Plain-text document sources:
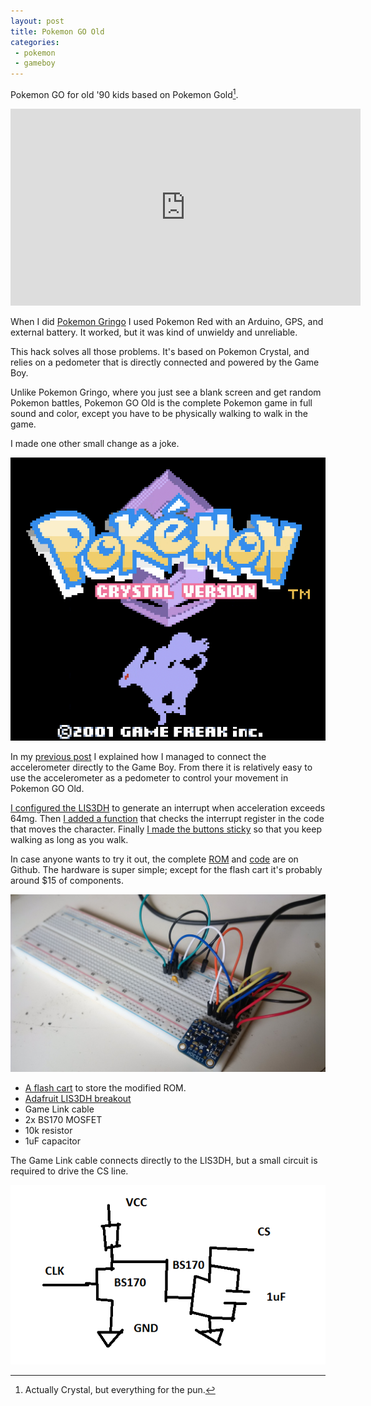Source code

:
 ```yaml
---
layout: post
title: Pokemon GO Old
categories:
 - pokemon
 - gameboy
---
```


Pokemon GO for old '90 kids based on Pokemon Gold[^1].

<iframe width="560" height="315" src="https://www.youtube.com/embed/T-5NcJOQtjA" frameborder="0" allowfullscreen> </iframe>

When I did [Pokemon Gringo](/2016/07/21/pokemon-gringo.html) I used Pokemon Red with an Arduino, GPS, and external battery. It worked, but it was kind of unwieldy and unreliable.

This hack solves all those problems. It's based on Pokemon Crystal, and relies on a pedometer that is directly connected and powered by the Game Boy.

Unlike Pokemon Gringo, where you just see a blank screen and get random Pokemon battles, Pokemon GO Old is the complete Pokemon game in full sound and color, except you have to be physically walking to walk in the game.

I made one other small change as a joke.

![choose your style](/images/gbstep/poke.gif)

In my [previous post](/2016/08/28/connect-spi-sensors-to-a-game-boy.html) I explained how I managed to connect the accelerometer directly to the Game Boy. From there it is relatively easy to use the accelerometer as a pedometer to control your movement in Pokemon GO Old.

[I configured the LIS3DH](https://github.com/pret/pokecrystal/blob/2471cf406e2ef7c983db691fa4bac7ce91dd7d18/home/init.asm#L167-L206) to generate an interrupt when acceleration exceeds 64mg. Then [I added a function](https://github.com/pret/pokecrystal/blob/2471cf406e2ef7c983db691fa4bac7ce91dd7d18/engine/player_movement.asm#L453-L465) that checks the interrupt register in the code that moves the character. Finally [I made the buttons sticky](https://github.com/pret/pokecrystal/blob/056f9378896589bd41dbc0aacc8a5e6e2fab548c/engine/player_movement.asm#L16-L20) so that you keep walking as long as you walk.

In case anyone wants to try it out, the complete [ROM](https://github.com/pepijndevos/pokecrystal/releases/download/1.0/pokecrystal.gbc) and [code](https://github.com/pepijndevos/pokecrystal/tree/pedometer) are on Github.
The hardware is super simple; except for the flash cart it's probably around $15 of components.

![ball of wires](/images/gbstep/LIS3DH.jpg)

 * [A flash cart](http://www.retrotowers.co.uk/gb-gameboy-usb-smart-card-64m) to store the modified ROM.
 * [Adafruit LIS3DH breakout](https://www.adafruit.com/product/2809)
 * Game Link cable
 * 2x BS170 MOSFET
 * 10k resistor
 * 1uF capacitor

The Game Link cable connects directly to the LIS3DH, but a small circuit is required to drive the CS line.

![buffer](/images/gbstep/buffer.png)

[^1]: Actually Crystal, but everything for the pun.

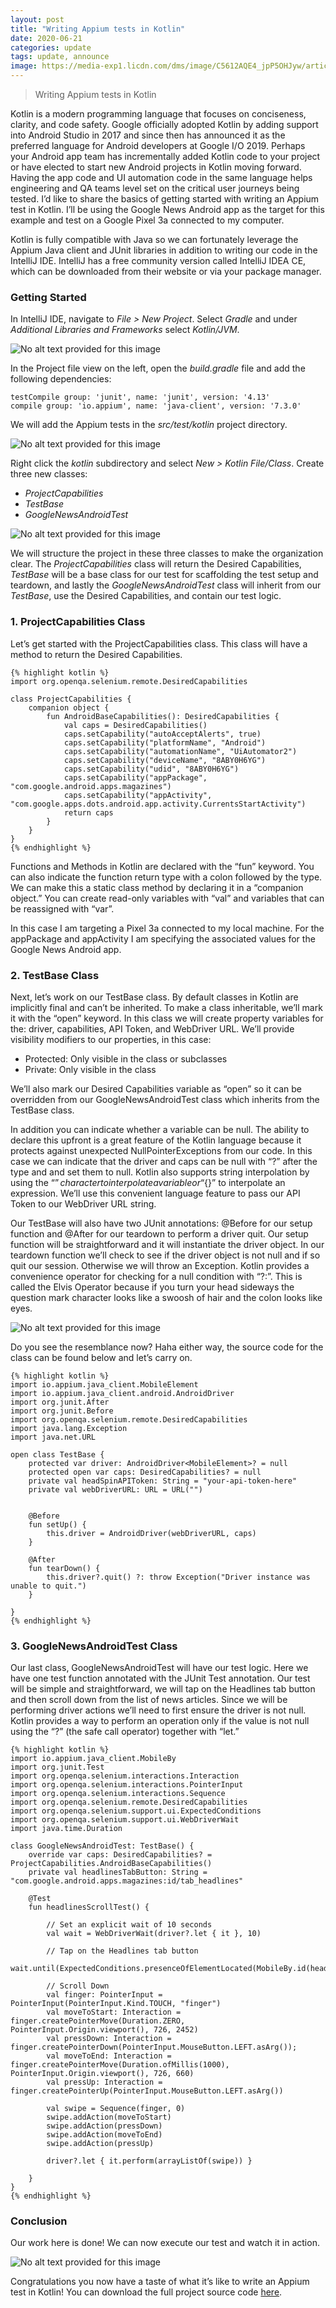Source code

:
 ```yaml
---
layout: post
title: "Writing Appium tests in Kotlin"
date: 2020-06-21
categories: update
tags: update, announce
image: https://media-exp1.licdn.com/dms/image/C5612AQE4_jpP5OHJyw/article-cover_image-shrink_720_1280/0?e=1598486400&v=beta&t=PNDt6hFcu-vArgaU2AmWObXHdCvQzHfQt3afSSDVK-I
---
```


> Writing Appium tests in Kotlin

Kotlin is a modern programming language that focuses on conciseness, clarity, and code safety. Google officially adopted Kotlin by adding support into Android Studio in 2017 and since then has announced it as the preferred language for Android developers at Google I/O 2019. Perhaps your Android app team has incrementally added Kotlin code to your project or have elected to start new Android projects in Kotlin moving forward. Having the app code and UI automation code in the same language helps engineering and QA teams level set on the critical user journeys being tested. I’d like to share the basics of getting started with writing an Appium test in Kotlin. I’ll be using the Google News Android app as the target for this example and test on a Google Pixel 3a connected to my computer.

Kotlin is fully compatible with Java so we can fortunately leverage the Appium Java client and JUnit libraries in addition to writing our code in the IntelliJ IDE. IntelliJ has a free community version called IntelliJ IDEA CE, which can be downloaded from their website or via your package manager.

### Getting Started

In IntelliJ IDE, navigate to _File > New Project_. Select _Gradle_ and under _Additional Libraries and Frameworks_ select _Kotlin/JVM_.

![No alt text provided for this image](https://media-exp1.licdn.com/dms/image/C5612AQEopUacN8XmCg/article-inline_image-shrink_1500_2232/0?e=1598486400&v=beta&t=Ok-_tf8hiiBLjtnfzin1zNT17lLdU1pPoST56pRtNSw)

In the Project file view on the left, open the _build.gradle_ file and add the following dependencies:

```
testCompile group: 'junit', name: 'junit', version: '4.13'
compile group: 'io.appium', name: 'java-client', version: '7.3.0'
```

We will add the Appium tests in the _src/test/kotlin_ project directory.

![No alt text provided for this image](https://media-exp1.licdn.com/dms/image/C5612AQE1ec9m8qK1OQ/article-inline_image-shrink_1000_1488/0?e=1598486400&v=beta&t=kL5YnLMf_HvtOggKSxuHC4bMYkY_9xfayHHsbVLqj5E)

Right click the _kotlin_ subdirectory and select _New > Kotlin File/Class_. Create three new classes:

- _ProjectCapabilities_
- _TestBase_
- _GoogleNewsAndroidTest_

![No alt text provided for this image](https://media-exp1.licdn.com/dms/image/C5612AQGyJQYOnYOzkg/article-inline_image-shrink_1000_1488/0?e=1598486400&v=beta&t=u6Kx6KGuz7DZrf7gNrTHH3uySjG0oeNKx5cl3qOnkSA)

We will structure the project in these three classes to make the organization clear. The _ProjectCapabilities_ class will return the Desired Capabilities, _TestBase_ will be a base class for our test for scaffolding the test setup and teardown, and lastly the _GoogleNewsAndroidTest_ class will inherit from our _TestBase_, use the Desired Capabilities, and contain our test logic.

### 1. ProjectCapabilities Class

Let’s get started with the ProjectCapabilities class. This class will have a method to return the Desired Capabilities.

```
{% highlight kotlin %}
import org.openqa.selenium.remote.DesiredCapabilities

class ProjectCapabilities {
    companion object {
        fun AndroidBaseCapabilities(): DesiredCapabilities {
            val caps = DesiredCapabilities()
            caps.setCapability("autoAcceptAlerts", true)
            caps.setCapability("platformName", "Android")
            caps.setCapability("automationName", "UiAutomator2")
            caps.setCapability("deviceName", "8ABY0H6YG")
            caps.setCapability("udid", "8ABY0H6YG")
            caps.setCapability("appPackage", "com.google.android.apps.magazines")
            caps.setCapability("appActivity", "com.google.apps.dots.android.app.activity.CurrentsStartActivity")
            return caps
        }
    }
}
{% endhighlight %}
```

Functions and Methods in Kotlin are declared with the “fun” keyword. You can also indicate the function return type with a colon followed by the type. We can make this a static class method by declaring it in a “companion object.” You can create read-only variables with “val” and variables that can be reassigned with “var”.

In this case I am targeting a Pixel 3a connected to my local machine. For the appPackage and appActivity I am specifying the associated values for the Google News Android app.

### 2. TestBase Class

Next, let’s work on our TestBase class. By default classes in Kotlin are implicitly final and can’t be inherited. To make a class inheritable, we’ll mark it with the “open” keyword. In this class we will create property variables for the: driver, capabilities, API Token, and WebDriver URL. We’ll provide visibility modifiers to our properties, in this case:

- Protected: Only visible in the class or subclasses
- Private: Only visible in the class

We’ll also mark our Desired Capabilities variable as “open” so it can be overridden from our GoogleNewsAndroidTest class which inherits from the TestBase class.

In addition you can indicate whether a variable can be null. The ability to declare this upfront is a great feature of the Kotlin language because it protects against unexpected NullPointerExceptions from our code. In this case we can indicate that the driver and caps can be null with “?” after the type and and set them to null. Kotlin also supports string interpolation by using the “$” character to interpolate a variable or “${}” to interpolate an expression. We’ll use this convenient language feature to pass our API Token to our WebDriver URL string.

Our TestBase will also have two JUnit annotations: @Before for our setup function and @After for our teardown to perform a driver quit. Our setup function will be straightforward and it will instantiate the driver object. In our teardown function we’ll check to see if the driver object is not null and if so quit our session. Otherwise we will throw an Exception. Kotlin provides a convenience operator for checking for a null condition with “?:”. This is called the Elvis Operator because if you turn your head sideways the question mark character looks like a swoosh of hair and the colon looks like eyes.

![No alt text provided for this image](https://media-exp1.licdn.com/dms/image/C5612AQEnpjFwUJNVDA/article-inline_image-shrink_1000_1488/0?e=1598486400&v=beta&t=BIoGM3lbmtcmRPmzYv3tpbyLDU8zCR05YSKxV51Xmb4)

Do you see the resemblance now? Haha either way, the source code for the class can be found below and let’s carry on.

```
{% highlight kotlin %}
import io.appium.java_client.MobileElement
import io.appium.java_client.android.AndroidDriver
import org.junit.After
import org.junit.Before
import org.openqa.selenium.remote.DesiredCapabilities
import java.lang.Exception
import java.net.URL

open class TestBase {
    protected var driver: AndroidDriver<MobileElement>? = null
    protected open var caps: DesiredCapabilities? = null
    private val headSpinAPIToken: String = "your-api-token-here"
    private val webDriverURL: URL = URL("")


    @Before
    fun setUp() {
        this.driver = AndroidDriver(webDriverURL, caps)
    }

    @After
    fun tearDown() {
        this.driver?.quit() ?: throw Exception("Driver instance was unable to quit.")
    }

}
{% endhighlight %}
```

### 3. GoogleNewsAndroidTest Class

Our last class, GoogleNewsAndroidTest will have our test logic. Here we have one test function annotated with the JUnit Test annotation. Our test will be simple and straightforward, we will tap on the Headlines tab button and then scroll down from the list of news articles. Since we will be performing driver actions we’ll need to first ensure the driver is not null. Kotlin provides a way to perform an operation only if the value is not null using the “?” (the safe call operator) together with “let.”

```
{% highlight kotlin %}
import io.appium.java_client.MobileBy
import org.junit.Test
import org.openqa.selenium.interactions.Interaction
import org.openqa.selenium.interactions.PointerInput
import org.openqa.selenium.interactions.Sequence
import org.openqa.selenium.remote.DesiredCapabilities
import org.openqa.selenium.support.ui.ExpectedConditions
import org.openqa.selenium.support.ui.WebDriverWait
import java.time.Duration

class GoogleNewsAndroidTest: TestBase() {
    override var caps: DesiredCapabilities? = ProjectCapabilities.AndroidBaseCapabilities()
    private val headlinesTabButton: String = "com.google.android.apps.magazines:id/tab_headlines"

    @Test
    fun headlinesScrollTest() {

        // Set an explicit wait of 10 seconds
        val wait = WebDriverWait(driver?.let { it }, 10)

        // Tap on the Headlines tab button
        wait.until(ExpectedConditions.presenceOfElementLocated(MobileBy.id(headlinesTabButton))).click()

        // Scroll Down
        val finger: PointerInput = PointerInput(PointerInput.Kind.TOUCH, "finger")
        val moveToStart: Interaction = finger.createPointerMove(Duration.ZERO, PointerInput.Origin.viewport(), 726, 2452)
        val pressDown: Interaction = finger.createPointerDown(PointerInput.MouseButton.LEFT.asArg());
        val moveToEnd: Interaction = finger.createPointerMove(Duration.ofMillis(1000), PointerInput.Origin.viewport(), 726, 660)
        val pressUp: Interaction = finger.createPointerUp(PointerInput.MouseButton.LEFT.asArg())

        val swipe = Sequence(finger, 0)
        swipe.addAction(moveToStart)
        swipe.addAction(pressDown)
        swipe.addAction(moveToEnd)
        swipe.addAction(pressUp)

        driver?.let { it.perform(arrayListOf(swipe)) }

    }
}
{% endhighlight %}
```

### Conclusion

Our work here is done! We can now execute our test and watch it in action.

![No alt text provided for this image](https://media-exp1.licdn.com/dms/image/C5612AQH4mhw3J4tB-g/article-inline_image-shrink_1500_2232/0?e=1598486400&v=beta&t=BgdCVGPpp9Typva3SqPOsZjDUz1u-OG24GoRS9Rodxc)

Congratulations you now have a taste of what it’s like to write an Appium test in Kotlin! You can download the full project source code [here](https://github.com/appexplained/appium-kotlin).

• WORK REQUIRED
The word "gbstep" may appear in several lines of the data; copy every line where it does.

• SOLVED EXERCISE
![choose your style](/images/gbstep/poke.gif)
![ball of wires](/images/gbstep/LIS3DH.jpg)
![buffer](/images/gbstep/buffer.png)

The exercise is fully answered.